- [Goal of the exercise]:
The entries that follow need to be reproduced exactly, minus any images.

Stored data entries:
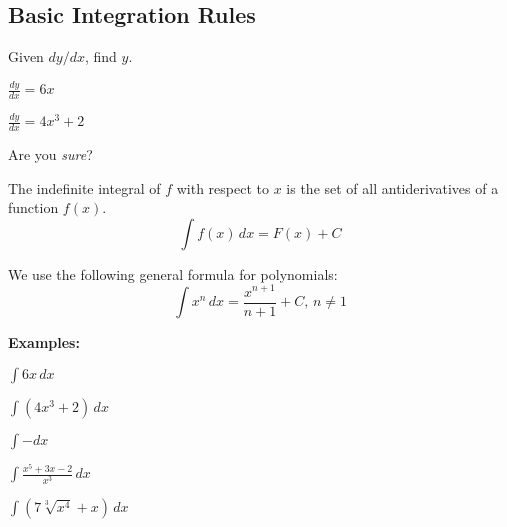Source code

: \subsection*{Basic Integration Rules}
Given $dy/dx$, find $y$.
\begin{questions}
    \begin{minipage}{0.45\linewidth}
        \question $\displaystyle\frac{dy}{dx}=6x$
    \end{minipage}
    \hfill
    \begin{minipage}{0.45\linewidth}
        \question $\displaystyle\frac{dy}{dx}=4x^3+2$
    \end{minipage}
    
\end{questions}
Are you \textit{sure}?


\begin{tcolorbox}[title= DEFINITION OF THE INDEFINITE INTEGRAL,colframe=black,sharp corners,colback=white,colbacktitle=white,coltitle=black,boxrule=1pt]

    The indefinite integral of $f$ with respect to $x$ is the set of all antiderivatives of a function $f(x)$.
    \[\int f(x)\,dx=F(x)+C\]
    
\end{tcolorbox}

\begin{center}
    We use the following general formula for polynomials:
    \[\int x^n\,dx=\frac{x^{n+1}}{n+1}+C,\,n\ne1\]
\end{center}

\noindent\textbf{Examples:}
\begin{questions}
    \question $\displaystyle\int6x\,dx$
    
    \question $\displaystyle\int(4x^3+2)\,dx$
    
    \question $\displaystyle\int-dx$
    
    \question $\displaystyle\int\frac{x^5+3x-2}{x^3}\,dx$
    
    \newpage
    
    \question $\displaystyle\int\left(7\sqrt[3]{x^4}+x\right)\,dx$
\end{questions}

- [Written solution]:
Source code

: \subsection*{Basic Integration Rules}
Given $dy/dx$, find $y$.
\begin{questions}
    \begin{minipage}{0.45\linewidth}
        \question $\displaystyle\frac{dy}{dx}=6x$
    \end{minipage}
    \hfill
    \begin{minipage}{0.45\linewidth}
        \question $\displaystyle\frac{dy}{dx}=4x^3+2$
    \end{minipage}
    
\end{questions}
Are you \textit{sure}?


\begin{tcolorbox}[title= DEFINITION OF THE INDEFINITE INTEGRAL,colframe=black,sharp corners,colback=white,colbacktitle=white,coltitle=black,boxrule=1pt]

    The indefinite integral of $f$ with respect to $x$ is the set of all antiderivatives of a function $f(x)$.
    \[\int f(x)\,dx=F(x)+C\]
    
\end{tcolorbox}

\begin{center}
    We use the following general formula for polynomials:
    \[\int x^n\,dx=\frac{x^{n+1}}{n+1}+C,\,n\ne1\]
\end{center}

\noindent\textbf{Examples:}
\begin{questions}
    \question $\displaystyle\int6x\,dx$
    
    \question $\displaystyle\int(4x^3+2)\,dx$
    
    \question $\displaystyle\int-dx$
    
    \question $\displaystyle\int\frac{x^5+3x-2}{x^3}\,dx$
    
    \newpage
    
    \question $\displaystyle\int\left(7\sqrt[3]{x^4}+x\right)\,dx$
\end{questions}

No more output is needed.